WORK INSTRUCTIONS -> In the entries below, find the line containing "-1 if x < y", then copy it and every later line exactly, ending with the last line.

(Records from a dataset)
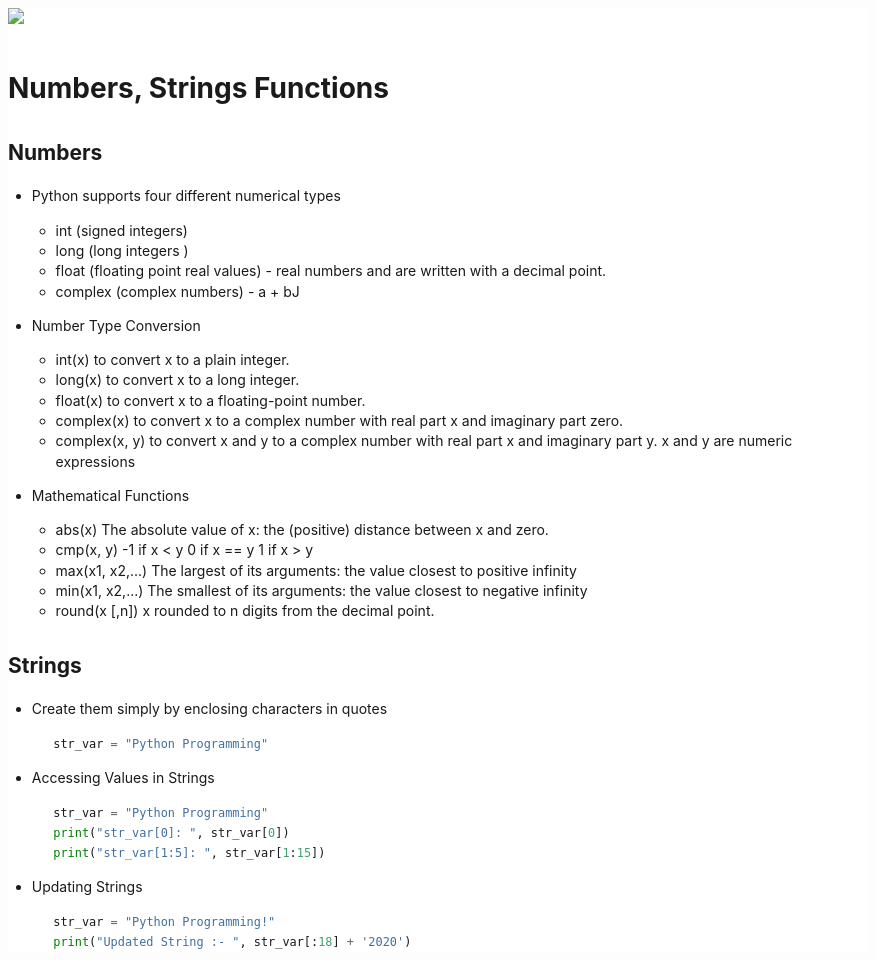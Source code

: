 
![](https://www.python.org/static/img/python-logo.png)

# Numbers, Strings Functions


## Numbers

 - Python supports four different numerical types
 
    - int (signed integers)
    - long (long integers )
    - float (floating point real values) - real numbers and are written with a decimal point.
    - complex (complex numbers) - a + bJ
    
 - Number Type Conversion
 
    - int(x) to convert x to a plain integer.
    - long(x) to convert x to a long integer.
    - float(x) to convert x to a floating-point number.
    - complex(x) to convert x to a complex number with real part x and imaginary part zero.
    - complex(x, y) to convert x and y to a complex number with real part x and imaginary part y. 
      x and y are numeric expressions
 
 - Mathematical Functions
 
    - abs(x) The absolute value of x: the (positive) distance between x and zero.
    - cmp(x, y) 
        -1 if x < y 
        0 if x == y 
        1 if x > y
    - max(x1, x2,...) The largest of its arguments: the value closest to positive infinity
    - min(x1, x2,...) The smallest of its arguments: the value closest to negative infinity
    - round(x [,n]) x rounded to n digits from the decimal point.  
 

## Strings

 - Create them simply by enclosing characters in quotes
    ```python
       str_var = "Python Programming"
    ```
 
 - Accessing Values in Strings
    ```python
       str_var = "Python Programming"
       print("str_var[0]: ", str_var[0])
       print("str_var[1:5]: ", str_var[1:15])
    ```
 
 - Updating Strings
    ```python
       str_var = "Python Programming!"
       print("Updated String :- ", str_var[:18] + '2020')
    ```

EXERCISE SOLUTION ->
        -1 if x < y 
        0 if x == y 
        1 if x > y
    - max(x1, x2,...) The largest of its arguments: the value closest to positive infinity
    - min(x1, x2,...) The smallest of its arguments: the value closest to negative infinity
    - round(x [,n]) x rounded to n digits from the decimal point.  
 

## Strings

 - Create them simply by enclosing characters in quotes
    ```python
       str_var = "Python Programming"
    ```
 
 - Accessing Values in Strings
    ```python
       str_var = "Python Programming"
       print("str_var[0]: ", str_var[0])
       print("str_var[1:5]: ", str_var[1:15])
    ```
 
 - Updating Strings
    ```python
       str_var = "Python Programming!"
       print("Updated String :- ", str_var[:18] + '2020')
    ```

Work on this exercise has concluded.